By Cole Pennington
BANGKOK — Last July Jess Barnes spent his nights beside Blair Mathieson (formerly of Quince) in the small kitchen at Maggie Choo’s churning out baos, dumplings, and noodles.
Their Chinese comfort food was the kind that’s preemptively consumed before a long night at the neighboring club swaying back and forth to soulful jazz tunes and watching the lounging Shanghai-styled pretties become prettier with every cocktail. It’s not the cheap and greasy stuff, but the feel-good kind of Asian street food that’s inventive and approachable, albeit trendy.
With a sterling reputation built on markets and pop-ups, you may have enjoyed one of Barnes’ universally lauded baos before.
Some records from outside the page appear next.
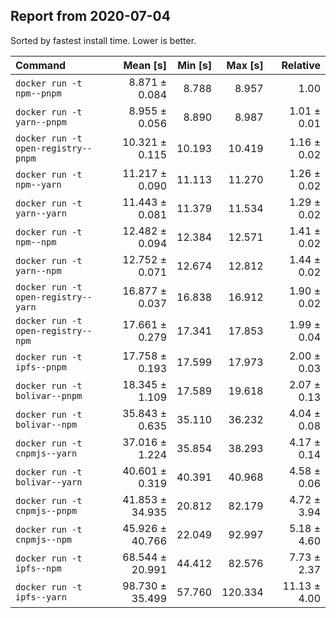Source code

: ## Report from 2020-07-04

Sorted by fastest install time. Lower is better.


| Command | Mean [s] | Min [s] | Max [s] | Relative |
|:---|---:|---:|---:|---:|
| `docker run -t npm--pnpm` | 8.871 ± 0.084 | 8.788 | 8.957 | 1.00 |
| `docker run -t yarn--pnpm` | 8.955 ± 0.056 | 8.890 | 8.987 | 1.01 ± 0.01 |
| `docker run -t open-registry--pnpm` | 10.321 ± 0.115 | 10.193 | 10.419 | 1.16 ± 0.02 |
| `docker run -t npm--yarn` | 11.217 ± 0.090 | 11.113 | 11.270 | 1.26 ± 0.02 |
| `docker run -t yarn--yarn` | 11.443 ± 0.081 | 11.379 | 11.534 | 1.29 ± 0.02 |
| `docker run -t npm--npm` | 12.482 ± 0.094 | 12.384 | 12.571 | 1.41 ± 0.02 |
| `docker run -t yarn--npm` | 12.752 ± 0.071 | 12.674 | 12.812 | 1.44 ± 0.02 |
| `docker run -t open-registry--yarn` | 16.877 ± 0.037 | 16.838 | 16.912 | 1.90 ± 0.02 |
| `docker run -t open-registry--npm` | 17.661 ± 0.279 | 17.341 | 17.853 | 1.99 ± 0.04 |
| `docker run -t ipfs--pnpm` | 17.758 ± 0.193 | 17.599 | 17.973 | 2.00 ± 0.03 |
| `docker run -t bolivar--pnpm` | 18.345 ± 1.109 | 17.589 | 19.618 | 2.07 ± 0.13 |
| `docker run -t bolivar--npm` | 35.843 ± 0.635 | 35.110 | 36.232 | 4.04 ± 0.08 |
| `docker run -t cnpmjs--yarn` | 37.016 ± 1.224 | 35.854 | 38.293 | 4.17 ± 0.14 |
| `docker run -t bolivar--yarn` | 40.601 ± 0.319 | 40.391 | 40.968 | 4.58 ± 0.06 |
| `docker run -t cnpmjs--pnpm` | 41.853 ± 34.935 | 20.812 | 82.179 | 4.72 ± 3.94 |
| `docker run -t cnpmjs--npm` | 45.926 ± 40.766 | 22.049 | 92.997 | 5.18 ± 4.60 |
| `docker run -t ipfs--npm` | 68.544 ± 20.991 | 44.412 | 82.576 | 7.73 ± 2.37 |
| `docker run -t ipfs--yarn` | 98.730 ± 35.499 | 57.760 | 120.334 | 11.13 ± 4.00 |
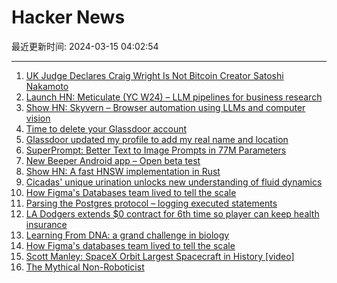 # Hacker News

最近更新时间: 2024-03-15 04:02:54

--- 
1. [UK Judge Declares Craig Wright Is Not Bitcoin Creator Satoshi Nakamoto](https://unchainedcrypto.com/uk-judge-declares-craig-wright-is-not-bitcoin-creator-satoshi-nakamoto/) 
2. [Launch HN: Meticulate (YC W24) – LLM pipelines for business research](https://news.ycombinator.com/item?id=39706253) 
3. [Show HN: Skyvern – Browser automation using LLMs and computer vision](https://github.com/Skyvern-AI/skyvern) 
4. [Time to delete your Glassdoor account](https://cellio.dreamwidth.org/2024/03/12/glassdoor-violates-privacy.html) 
5. [Glassdoor updated my profile to add my real name and location](https://cellio.dreamwidth.org/2024/03/12/glassdoor-violates-privacy.html) 
6. [SuperPrompt: Better Text to Image Prompts in 77M Parameters](https://brianfitzgerald.xyz/prompt-augmentation/) 
7. [New Beeper Android app – Open beta test](https://blog.beeper.com/p/new-beeper-android-app-open-beta) 
8. [Show HN: A fast HNSW implementation in Rust](https://github.com/swapneel/hnsw-rust) 
9. [Cicadas' unique urination unlocks new understanding of fluid dynamics](https://phys.org/news/2024-03-cicadas-unique-urination-fluid-dynamics.html) 
10. [How Figma's Databases team lived to tell the scale](https://www.figma.com/blog/how-figmas-databases-team-lived-to-tell-the-scale/) 
11. [Parsing the Postgres protocol – logging executed statements](https://kviklet.dev/blog/parsing-the-postgres-protocol/) 
12. [LA Dodgers extends $0 contract for 6th time so player can keep health insurance](https://www.cbssports.com/mlb/news/dodgers-renew-contract-for-andrew-toles-maintaining-ex-players-insurance-while-treating-mental-health/amp/) 
13. [Learning From DNA: a grand challenge in biology](https://hazyresearch.stanford.edu/blog/2024-03-14-evo) 
14. [How Figma's databases team lived to tell the scale](https://www.figma.com/blog/how-figmas-databases-team-lived-to-tell-the-scale/) 
15. [Scott Manley: SpaceX Orbit Largest Spacecraft in History [video]](https://www.youtube.com/watch?v=8htMpR7mnaM) 
16. [The Mythical Non-Roboticist](https://generalrobots.substack.com/p/the-mythical-non-roboticist)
Even the New York Times has given them praise.
A bao at Maggie Choo's, prepared by Jess Barnes
Photo: @jessbarnesbkk / Instagram
The Maggie Choo’s pop-up was an enormous success. The young chef was still running his mainstay joint, Opposite Mess Hall for another two months before closing it to open what would become Daisy Matthews.
But as the Bangkok dining scene goes, Daisy Matthews never opened.
Jesse Barnes was back where he started, less a restaurant.
But as things fell apart with the Silom venture, they came together in another form: A semi-permanent establishment at Maggie Choo’s, a grown-up version of Big Trouble in Little China.
“We’re not purposely trying to fit into the 1930s Shanghai concept, but in a way, we do anyway.” Jess says. When he first occupied the space and started designing the menu he leaned towards tried and true Opposite Mess Hall favorites. Then he came to realize that diners weren’t looking for the same thing as at Opposite.
“We’re a place to eat that’s attached to a club. We’re not a restaurant.’ says Jess. The plates are shareable, and the portions are sized for diners to order a few to snack on.
Jess has moved away from the Big Trouble model that emulated the immigrant-driven Chinese food made famous by places like Mission Street Chinese and Momofuku.
The menu isn’t without a dish doused in sweet and sour sauce, but this time around the meat in question isn’t chicken, it’s rabbit.
“Several years ago I put rabbit on the menu and immediately took it off. The Thai demographic didn’t get it.” But now it seems like rabbit is an easy sell – especially when it’s slathered in zesty orange glaze. Jess says “the middle class is traveling more, becoming more exposed to different culinary traditions. People are more open to try new things.” In other words, in 2016 putting rabbit on the menu is less risky.
“It’s quite popular now” the chef says.
Buttermilk fried rabbit. Photo: @jessbarnesbkk / Instagram
What’s absent is a menu heavy on what Jess calls “Dude Food” that was prevalent in 2013. Instead diners are treated to interpretations of Thai-chinese dishes that borrow heavily from multiple disciplines. The mushroom fried rice gets a heady dose of truffle oil while also incorporating rat ear fungus: a cloudy, spongy fungus that lends well to adding interesting and unexpected texture to an otherwise predictable dish.